Oh to be that young and naïve again. Probably sheltered is the better term.
I was over a year and a half into my fashion degree at this tiny college when someone finally thought to clue me in that “to get a design degree you have to have an art minor.” Realizing that this was utterly ridiculous and that making patterns in ¼ of the size wasn’t really going to get me anywhere after trying to talk with one of the other students about whether or not we could really get work after going to this school, (I’m sorry, sweetie, I hope you realized I was trying to convince myself as well as you,) I transferred out and into the Academy of Art. (And this took another large fight.)
Where, I had a lot of credits but I essentially had to start from the beginning.

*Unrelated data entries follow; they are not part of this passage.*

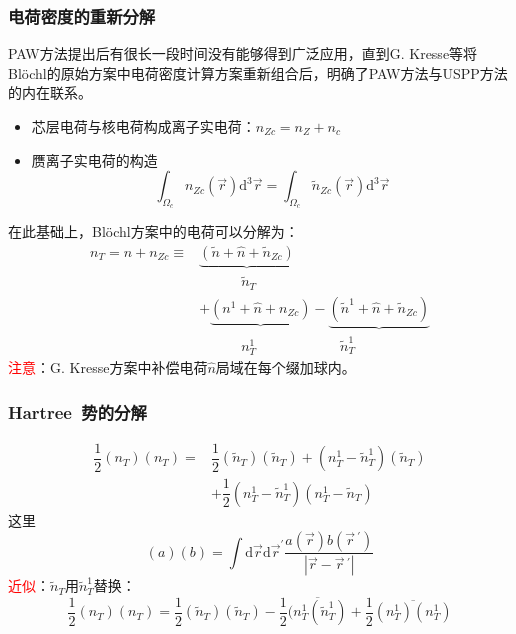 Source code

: \documentclass[cjk,slidestop,compress,mathserif,blue]{beamer}
\begin{document}

\frame
{
\frametitle{电荷密度的重新分解}
\textrm{PAW}方法提出后有很长一段时间没有能够得到广泛应用，直到\textrm{G. Kresse}等将\textrm{Bl\"ochl}的原始方案中电荷密度计算方案重新组合后，明确了\textrm{PAW}方法与\textrm{USPP}方法的内在联系。
\begin{itemize}
	\item 芯层电荷与核电荷构成离子实电荷：$n_{Zc}=n_Z+n_c$
	\item 赝离子实电荷的构造$$\int_{\Omega_c}n_{Zc}(\vec r)\mathrm{d}^3\vec r=\int_{\Omega_c}\tilde n_{Zc}(\vec r)\mathrm{d}^3\vec r$$
\end{itemize}
在此基础上，\textrm{Bl\"ochl}方案中的电荷可以分解为：
\begin{displaymath}
	\begin{aligned}
		n_T=n+n_{Zc}\equiv&\underbrace{(\tilde n+\hat n+\tilde n_{Zc})}\\
				 		&\quad\qquad\tilde n_T\\
				  &+\underbrace{(n^1+\hat n+n_{Zc})}-\underbrace{(\tilde n^1+\hat n+\tilde n_{Zc})}\\
				                  &\quad\qquad n_T^1\qquad\qquad\qquad\tilde n_T^1
	\end{aligned}
\end{displaymath}
\textcolor{red}{注意}：\textrm{G. Kresse}方案中补偿电荷$\hat n$局域在每个缀加球内。
}

\frame
{
	\frametitle{\textrm{Hartree~}势的分解}
\begin{displaymath}
	\begin{aligned}
		\dfrac12(n_T)(n_T)=&\dfrac12(\tilde n_T)(\tilde n_T)+(n_T^1-\tilde n_T^1)(\tilde n_T)\\
				&+\dfrac12(n_T^1-\tilde n_T^1)(n_T^1-\tilde n_T)
	\end{aligned}
\end{displaymath}
这里$$(a)(b)=\int\mathrm{d}\vec r\mathrm{d}\vec r^{\prime}\dfrac{a(\vec r)b(\vec r\,^{\prime})}{|\vec r-\vec r\,^{\prime}|}$$
\textcolor{red}{近似}：$\tilde n_T$用$\tilde n_T^1$替换：
\begin{displaymath}
	\dfrac12(n_T)(n_T)=\dfrac12(\tilde n_T)(\tilde n_T)-\dfrac12\overline{(n_T^1(\tilde n_T^1)}+\dfrac12\overline{(n_T^1)(n_T^1)}
\end{displaymath}
}
\end{document}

So, having those credits wasn’t actually to my advantage because the numbers of credit hours earned made it appear that I had more experience than I did. This got me more scrutiny and really a worse college experience.
Let’s understand something, I grew up in New York. The Fashion Institute of Technology is part of the SUNY system of colleges. I was a New York resident. It would have been fairly cheap for me to go to FIT. My parents didn’t want me in NYC or at a secular school. Parsons was always out of the question because it’s as costly as Cornell and I understood that. FIT would have been an extremely LOGICAL CHOICE.

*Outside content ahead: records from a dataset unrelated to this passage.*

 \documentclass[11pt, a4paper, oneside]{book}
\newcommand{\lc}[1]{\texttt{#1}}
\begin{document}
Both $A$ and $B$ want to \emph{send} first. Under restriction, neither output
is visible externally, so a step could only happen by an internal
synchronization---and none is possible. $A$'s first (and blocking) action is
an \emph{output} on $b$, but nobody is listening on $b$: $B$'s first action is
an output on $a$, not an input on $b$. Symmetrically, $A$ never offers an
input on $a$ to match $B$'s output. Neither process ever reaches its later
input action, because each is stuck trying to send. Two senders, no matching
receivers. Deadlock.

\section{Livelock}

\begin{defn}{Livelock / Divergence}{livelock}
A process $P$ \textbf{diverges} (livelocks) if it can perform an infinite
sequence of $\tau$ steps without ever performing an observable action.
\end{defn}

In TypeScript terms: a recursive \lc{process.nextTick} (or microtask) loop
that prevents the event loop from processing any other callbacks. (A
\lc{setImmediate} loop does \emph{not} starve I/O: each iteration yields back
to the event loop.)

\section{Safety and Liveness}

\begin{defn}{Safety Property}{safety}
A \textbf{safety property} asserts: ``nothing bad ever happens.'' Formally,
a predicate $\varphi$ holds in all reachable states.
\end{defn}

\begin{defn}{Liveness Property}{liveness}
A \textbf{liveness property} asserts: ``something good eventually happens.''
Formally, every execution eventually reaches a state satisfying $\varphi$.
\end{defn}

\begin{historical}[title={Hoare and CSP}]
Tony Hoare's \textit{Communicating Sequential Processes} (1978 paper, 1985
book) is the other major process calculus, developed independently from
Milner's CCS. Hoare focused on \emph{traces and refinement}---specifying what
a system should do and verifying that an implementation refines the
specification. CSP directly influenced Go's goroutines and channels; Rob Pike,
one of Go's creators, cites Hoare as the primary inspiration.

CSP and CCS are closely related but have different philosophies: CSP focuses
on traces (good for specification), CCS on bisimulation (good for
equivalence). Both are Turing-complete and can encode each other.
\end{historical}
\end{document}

Oh well, I loved San Francisco. I loved the big city/small town feel of it and the ability to walk most places and the public transit. If it wasn’t so expensive to live there, I might still be there.
So, schooling wore away at me, but it didn’t dim my love of creating clothes. My love of creating clothes was never founded or predicated upon the idea that success was a runway show and a big fancy store and my name in lights. I didn’t want to be the next Coco Chanel. I didn’t know who she was and at the time I started drawing clothes, I frankly didn’t care. My going into fashion was me going “here is something I love and enjoy doing, can I make a job out of it? Yes. Yes. I can.”

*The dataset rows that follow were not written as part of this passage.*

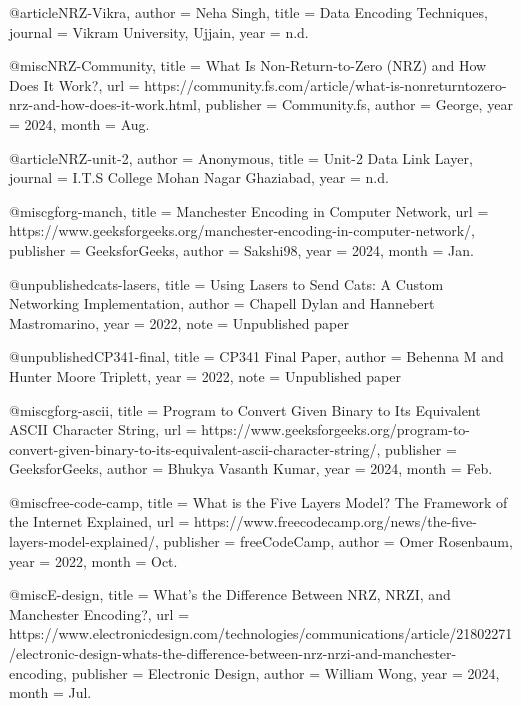 @article{NRZ-Vikra,
    author = {Neha Singh},
    title = {Data Encoding Techniques},
    journal = {Vikram University, Ujjain},
    year = {n.d.}
}

@misc{NRZ-Community, 
    title = {What Is Non-Return-to-Zero (NRZ) and How Does It Work?}, 
    url = {https://community.fs.com/article/what-is-nonreturntozero-nrz-and-how-does-it-work.html}, 
    publisher = {Community.fs}, 
    author = {George}, 
    year = {2024}, 
    month = {Aug.} 
}

@article{NRZ-unit-2,
    author = {Anonymous}, 
    title = {Unit-2 Data Link Layer}, 
    journal = {I.T.S College Mohan Nagar Ghaziabad}, 
    year = {n.d.}
}

@misc{gforg-manch, 
    title = {Manchester Encoding in Computer Network}, 
    url = {https://www.geeksforgeeks.org/manchester-encoding-in-computer-network/}, 
    publisher = {GeeksforGeeks}, 
    author = {Sakshi98}, 
    year = {2024}, 
    month = {Jan.} 
}

@unpublished{cats-lasers,
    title = {Using Lasers to Send Cats: A Custom Networking Implementation}, 
    author = {Chapell Dylan and Hannebert Mastromarino}, 
    year = {2022}, 
    note = {Unpublished paper}
}

@unpublished{CP341-final,
    title = {CP341 Final Paper}, 
    author = {Behenna M and Hunter Moore Triplett}, 
    year = {2022}, 
    note = {Unpublished paper}
}

@misc{gforg-ascii, 
    title = {Program to Convert Given Binary to Its Equivalent ASCII Character String}, 
    url = {https://www.geeksforgeeks.org/program-to-convert-given-binary-to-its-equivalent-ascii-character-string/}, 
    publisher = {GeeksforGeeks}, 
    author = {Bhukya Vasanth Kumar}, 
    year = {2024}, 
    month = {Feb.} 
}

@misc{free-code-camp, 
    title = {What is the Five Layers Model? The Framework of the Internet Explained}, 
    url = {https://www.freecodecamp.org/news/the-five-layers-model-explained/}, 
    publisher = {freeCodeCamp}, 
    author = {Omer Rosenbaum}, 
    year = {2022}, 
    month = {Oct.} 
}

@misc{E-design, 
    title = {What’s the Difference Between NRZ, NRZI, and Manchester Encoding?}, 
    url = {https://www.electronicdesign.com/technologies/communications/article/21802271/electronic-design-whats-the-difference-between-nrz-nrzi-and-manchester-encoding}, 
    publisher = {Electronic Design}, 
    author = {William Wong}, 
    year = {2024}, 
    month = {Jul.} 
}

No one can take that from me. I might get bored or tired, but you can’t take the love of creating away from me.
And by the way, I still don’t read Vogue. It’s out of date before it’s printed and 75% advertisements. I also still don’t care about a runway show or seeing my name in lights as a “name” of a brand. That’s not the fashion price point I do or understand. And that’s okay, despite the push by fashion schools to design for that price point and that should be your goal, there is a lot more to fashion than ready to wear. Maybe that gives me an advantage, maybe it doesn't. That's not my connection to fashion. Magical fabric shops, Barbie, Crayola, the joy of creating, those are my fashion connections. And those are a lot more tangible than a runway or a name in lights by my account.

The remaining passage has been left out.